TORONTO (Reuters) - Strong mortgage lending helped drive quarterly profits above expectations at three of Canada's big banks, allowing the country's two biggest lenders to raise dividends and showing that Canadian consumers are still borrowing in droves.

Shares of top lenders Royal Bank of Canada and Toronto-Dominion Bank surged on the news of the higher lending, which follows warnings from federal officials that consumer debt levels are dangerously high.

National Bank of Canada, the country's sixth-largest bank, released its results after markets closed, and was the only one of the three to not raise its dividend.

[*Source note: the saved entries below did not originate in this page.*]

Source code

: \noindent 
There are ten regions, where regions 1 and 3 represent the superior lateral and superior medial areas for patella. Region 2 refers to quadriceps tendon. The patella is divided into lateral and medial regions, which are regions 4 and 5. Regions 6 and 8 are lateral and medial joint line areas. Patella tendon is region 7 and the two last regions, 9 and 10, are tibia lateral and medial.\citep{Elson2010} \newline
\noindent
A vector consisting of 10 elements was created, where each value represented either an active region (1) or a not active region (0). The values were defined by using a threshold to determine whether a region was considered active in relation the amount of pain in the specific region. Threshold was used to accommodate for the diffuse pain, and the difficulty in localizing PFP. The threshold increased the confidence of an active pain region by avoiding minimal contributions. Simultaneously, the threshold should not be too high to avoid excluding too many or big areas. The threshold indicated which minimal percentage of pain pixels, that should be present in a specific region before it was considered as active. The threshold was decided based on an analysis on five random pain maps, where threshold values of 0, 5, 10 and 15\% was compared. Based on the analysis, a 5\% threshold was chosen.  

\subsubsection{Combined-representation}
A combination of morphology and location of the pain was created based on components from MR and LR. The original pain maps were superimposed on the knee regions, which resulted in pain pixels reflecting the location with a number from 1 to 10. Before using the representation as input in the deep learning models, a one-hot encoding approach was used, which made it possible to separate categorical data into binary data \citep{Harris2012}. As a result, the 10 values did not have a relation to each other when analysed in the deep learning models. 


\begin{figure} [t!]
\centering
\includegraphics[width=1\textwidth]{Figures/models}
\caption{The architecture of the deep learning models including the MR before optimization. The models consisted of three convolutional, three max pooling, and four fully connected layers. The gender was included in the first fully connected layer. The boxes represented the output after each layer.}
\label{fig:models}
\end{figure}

"It seems to be that at today's low level of interest rates there's additional capacity for lending to households, and that the banks are looking to fill it," said Peter Routledge, an analyst at National Bank Financial.

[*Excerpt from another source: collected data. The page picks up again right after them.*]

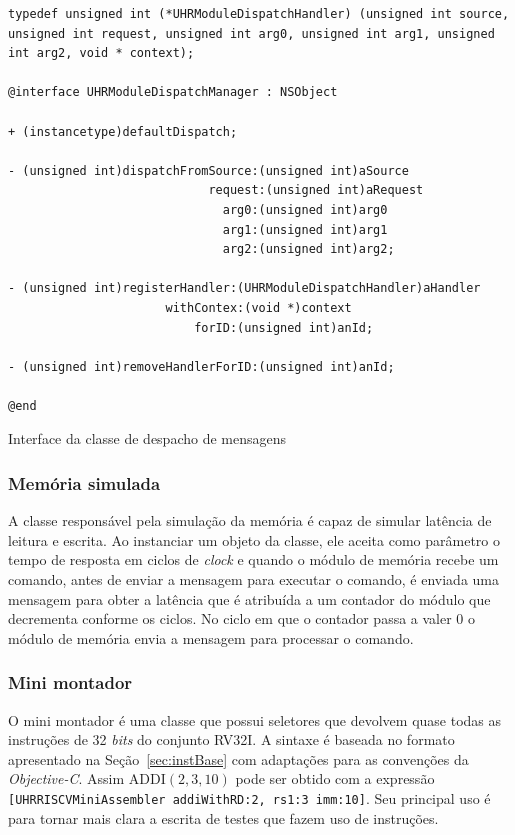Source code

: \begin{program}
  \centering

\lstset{language=[Objective]C}
\begin{lstlisting}[style=wider]
typedef unsigned int (*UHRModuleDispatchHandler) (unsigned int source, unsigned int request, unsigned int arg0, unsigned int arg1, unsigned int arg2, void * context);

@interface UHRModuleDispatchManager : NSObject

+ (instancetype)defaultDispatch;

- (unsigned int)dispatchFromSource:(unsigned int)aSource
                            request:(unsigned int)aRequest
                              arg0:(unsigned int)arg0
                              arg1:(unsigned int)arg1
                              arg2:(unsigned int)arg2;

- (unsigned int)registerHandler:(UHRModuleDispatchHandler)aHandler
                      withContex:(void *)context
                          forID:(unsigned int)anId;

- (unsigned int)removeHandlerForID:(unsigned int)anId;

@end
\end{lstlisting}

  \caption{Interface da classe de despacho de mensagens \label{code:despacho}}
\end{program}

\subsubsection{Memória simulada}
\label{ssec:memsim}

A classe responsável pela simulação da memória é capaz de simular latência de leitura e escrita.
Ao instanciar um objeto da classe, ele aceita como parâmetro o tempo de resposta em ciclos de \emph{clock} e
quando o módulo de memória recebe um comando, antes de enviar a mensagem para executar o comando, é
enviada uma mensagem para obter a latência que é atribuída a um contador do módulo que decrementa conforme os
ciclos. No ciclo em que o contador passa a valer 0 o módulo de memória envia a mensagem para processar o comando.

\subsubsection{Mini montador}
\label{ssec:miniasm}

O mini montador é uma classe que possui seletores que devolvem quase todas as instruções de 32 \emph{bits} do conjunto RV32I.
A sintaxe é baseada no formato apresentado na Seção~\ref{sec:instBase} com adaptações para as convenções da \emph{Objective-C}.
Assim $\text{ADDI}(2, 3, 10)$ pode ser obtido com a expressão \texttt{[UHRRISCVMiniAssembler addiWithRD:2, rs1:3 imm:10]}.
Seu principal uso é para tornar mais clara a escrita de testes que fazem uso de instruções.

Net income from continuing operations at RBC, Canada's largest bank, eased by 6 percent to C$1.88 billion ($1.91 billion), or C$1.23 a share, from C$2.00 billion, or C$1.31 a share, a year earlier.

The result excluded an additional C$21 million loss from RBC's U.S. retail unit, which it agreed to sell last year. That deal is expected to close on Friday.

Excluding other items, profit was C$1.25 a share, topping analysts' forecasts for a profit of C$1.13.

At TD Bank, net income was C$1.48 billion, or C$1.55 a share, down 5.1 percent from C$1.56 billion, or C$1.67 a share, a year earlier.   Continued...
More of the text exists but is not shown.